Kolokol (Russian: Колокол, lit. "bell") was the first Russian censorship-free weekly newspaper in Russian and French languages, published by Alexander Herzen and Nikolai Ogaryov in London (1857–1865) and Geneva (1865–1867). It had a circulation of up to 2500 copies. Despite being banned in Russia, it was well known and had a significant influence on the reformist and revolutionary movements of the 1860s.
Initially the publishers viewed Kolokol as a supplement ("прибавочные листы") to a literary and socio-political almanac Polyarnaya Zvezda (Polar Star), but it soon became the leader of the Russian censorship-free press. The newspapers Pod sud (To Trial; 1859–1862) and Obshcheye veche (General Veche; 1862–1864) were published as supplements to Kolokol.

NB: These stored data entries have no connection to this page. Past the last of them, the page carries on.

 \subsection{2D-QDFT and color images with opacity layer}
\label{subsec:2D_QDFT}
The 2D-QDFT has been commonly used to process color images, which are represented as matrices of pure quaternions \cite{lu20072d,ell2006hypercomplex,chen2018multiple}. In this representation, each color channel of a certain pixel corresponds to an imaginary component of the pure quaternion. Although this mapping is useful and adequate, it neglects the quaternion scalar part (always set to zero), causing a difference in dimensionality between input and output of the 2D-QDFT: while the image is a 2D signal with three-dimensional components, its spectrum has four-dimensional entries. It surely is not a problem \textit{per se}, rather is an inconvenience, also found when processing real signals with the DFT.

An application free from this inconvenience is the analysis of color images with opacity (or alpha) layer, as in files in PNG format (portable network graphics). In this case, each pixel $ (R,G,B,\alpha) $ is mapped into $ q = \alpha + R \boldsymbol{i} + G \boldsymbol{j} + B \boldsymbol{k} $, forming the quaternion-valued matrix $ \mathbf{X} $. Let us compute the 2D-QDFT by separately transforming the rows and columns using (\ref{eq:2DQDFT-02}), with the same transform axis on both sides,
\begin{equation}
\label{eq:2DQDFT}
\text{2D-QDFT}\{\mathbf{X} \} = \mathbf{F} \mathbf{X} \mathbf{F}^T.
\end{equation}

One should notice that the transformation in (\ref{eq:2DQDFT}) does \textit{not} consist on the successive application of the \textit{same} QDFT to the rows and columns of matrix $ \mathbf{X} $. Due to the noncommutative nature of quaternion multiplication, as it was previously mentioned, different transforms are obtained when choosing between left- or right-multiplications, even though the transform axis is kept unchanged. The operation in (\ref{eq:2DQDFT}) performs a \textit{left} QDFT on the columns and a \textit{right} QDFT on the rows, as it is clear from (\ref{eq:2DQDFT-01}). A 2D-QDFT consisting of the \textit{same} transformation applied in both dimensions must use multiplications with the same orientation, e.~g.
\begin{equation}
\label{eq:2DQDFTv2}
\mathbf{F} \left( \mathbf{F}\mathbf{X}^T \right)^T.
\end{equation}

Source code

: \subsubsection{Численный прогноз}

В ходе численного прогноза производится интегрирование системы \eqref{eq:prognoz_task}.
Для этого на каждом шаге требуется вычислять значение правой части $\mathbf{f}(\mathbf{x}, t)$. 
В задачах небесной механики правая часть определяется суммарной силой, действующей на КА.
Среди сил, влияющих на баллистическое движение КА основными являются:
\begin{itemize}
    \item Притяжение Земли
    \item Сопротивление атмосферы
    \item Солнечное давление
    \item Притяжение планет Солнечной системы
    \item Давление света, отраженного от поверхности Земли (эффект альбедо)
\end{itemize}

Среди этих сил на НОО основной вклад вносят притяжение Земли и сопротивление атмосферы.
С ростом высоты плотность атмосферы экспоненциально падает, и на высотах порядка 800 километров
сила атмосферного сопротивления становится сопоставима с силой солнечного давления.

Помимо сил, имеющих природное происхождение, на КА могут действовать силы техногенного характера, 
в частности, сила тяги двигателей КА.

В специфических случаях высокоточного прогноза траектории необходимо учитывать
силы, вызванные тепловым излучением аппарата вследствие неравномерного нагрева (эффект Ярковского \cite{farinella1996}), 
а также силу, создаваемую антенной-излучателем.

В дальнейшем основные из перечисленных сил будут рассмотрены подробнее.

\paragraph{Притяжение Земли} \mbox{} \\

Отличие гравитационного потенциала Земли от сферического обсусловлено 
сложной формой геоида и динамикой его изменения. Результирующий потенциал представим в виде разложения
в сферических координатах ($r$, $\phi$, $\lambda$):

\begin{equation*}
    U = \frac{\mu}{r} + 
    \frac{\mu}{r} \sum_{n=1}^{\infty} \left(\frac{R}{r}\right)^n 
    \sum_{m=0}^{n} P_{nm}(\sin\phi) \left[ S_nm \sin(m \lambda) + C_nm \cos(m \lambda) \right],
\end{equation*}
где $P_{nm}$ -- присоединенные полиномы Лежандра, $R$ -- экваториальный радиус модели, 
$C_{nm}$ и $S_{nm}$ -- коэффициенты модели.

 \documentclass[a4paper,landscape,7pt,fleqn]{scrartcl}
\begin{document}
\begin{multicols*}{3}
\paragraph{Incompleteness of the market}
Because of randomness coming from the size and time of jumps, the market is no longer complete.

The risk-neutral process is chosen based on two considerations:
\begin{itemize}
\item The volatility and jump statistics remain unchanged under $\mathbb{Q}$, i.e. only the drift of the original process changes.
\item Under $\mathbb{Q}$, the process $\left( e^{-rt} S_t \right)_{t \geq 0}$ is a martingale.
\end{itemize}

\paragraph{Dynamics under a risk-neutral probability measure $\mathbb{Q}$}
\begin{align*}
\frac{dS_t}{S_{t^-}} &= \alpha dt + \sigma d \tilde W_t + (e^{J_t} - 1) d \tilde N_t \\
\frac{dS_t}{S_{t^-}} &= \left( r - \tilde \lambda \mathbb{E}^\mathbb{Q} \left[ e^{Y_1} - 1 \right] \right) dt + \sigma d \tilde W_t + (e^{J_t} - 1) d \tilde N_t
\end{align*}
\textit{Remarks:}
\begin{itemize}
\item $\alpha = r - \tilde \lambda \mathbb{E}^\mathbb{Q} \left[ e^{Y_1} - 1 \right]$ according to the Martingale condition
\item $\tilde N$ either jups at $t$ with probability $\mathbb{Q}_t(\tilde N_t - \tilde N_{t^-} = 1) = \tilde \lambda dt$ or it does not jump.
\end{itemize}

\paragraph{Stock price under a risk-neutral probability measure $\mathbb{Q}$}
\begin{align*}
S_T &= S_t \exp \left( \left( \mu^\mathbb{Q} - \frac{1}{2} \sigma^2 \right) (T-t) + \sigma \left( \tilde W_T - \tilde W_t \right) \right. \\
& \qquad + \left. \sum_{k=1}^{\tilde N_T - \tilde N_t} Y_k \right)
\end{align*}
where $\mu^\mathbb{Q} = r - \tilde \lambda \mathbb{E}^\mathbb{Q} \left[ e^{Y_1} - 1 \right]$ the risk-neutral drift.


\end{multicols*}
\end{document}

At Kolokol's base was a theory of Russian peasant socialism, elaborated by Herzen. Its political platform included democratic demands for liberation of peasants with land, and abolition of censorship and corporal punishment. Besides the articles by Herzen and Ogaryov, Kolokol published a variety of material on people's living conditions, social struggle in Russia, and information about abuses and secret plans of the authorities. Nikolai Dobrolyubov, Nikolai Serno-Solovyovich, Mikhail Mikhailov, Nikolai Utin, Lev Mechnikov, Mikhail Elpidin and others were among the paper's correspondents and distributors. Writers and liberal figures such as Ivan Aksakov, Yuri Samarin, Alexander Koshelyov, Ivan Turgenev and others delivered material for Kolokol.